* Records for the exercise
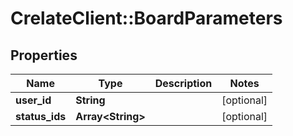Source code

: # CrelateClient::BoardParameters

## Properties
Name | Type | Description | Notes
------------ | ------------- | ------------- | -------------
**user_id** | **String** |  | [optional] 
**status_ids** | **Array&lt;String&gt;** |  | [optional] 


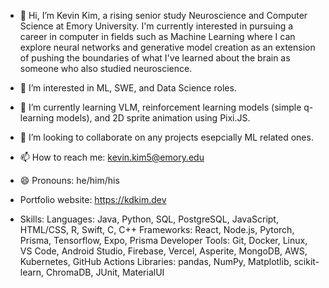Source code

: - 👋 Hi, I’m Kevin Kim, a rising senior study Neuroscience and Computer Science at Emory University. I'm currently interested in pursuing a career in computer in fields such as Machine Learning where I can explore neural networks and generative model creation as an extension of pushing the boundaries of what I've learned about the brain as someone who also studied neuroscience.
- 👀 I’m interested in ML, SWE, and Data Science roles.
- 🌱 I’m currently learning VLM, reinforcement learning models (simple q-learning models), and 2D sprite animation using Pixi.JS.
- 💞️ I’m looking to collaborate on any projects esepcially ML related ones.
- 📫 How to reach me: kevin.kim5@emory.edu
- 😄 Pronouns: he/him/his
- Portfolio website: https://kdkim.dev

- Skills:
Languages: Java, Python, SQL, PostgreSQL, JavaScript, HTML/CSS, R, Swift, C, C++
Frameworks: React, Node.js, Pytorch, Prisma, Tensorflow, Expo, Prisma
Developer Tools: Git, Docker, Linux, VS Code, Android Studio, Firebase, Vercel, Asperite, MongoDB, AWS, Kubernetes, GitHub Actions
Libraries: pandas, NumPy, Matplotlib, scikit-learn, ChromaDB, JUnit, MaterialUI

<!---
kkim-4/kkim-4 is a ✨ special ✨ repository because its `README.md` (this file) appears on your GitHub profile.
You can click the Preview link to take a look at your changes.
--->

* About this exercise
Would you copy each line of the records that contains "GitHub"?

* Solution
Developer Tools: Git, Docker, Linux, VS Code, Android Studio, Firebase, Vercel, Asperite, MongoDB, AWS, Kubernetes, GitHub Actions
kkim-4/kkim-4 is a ✨ special ✨ repository because its `README.md` (this file) appears on your GitHub profile.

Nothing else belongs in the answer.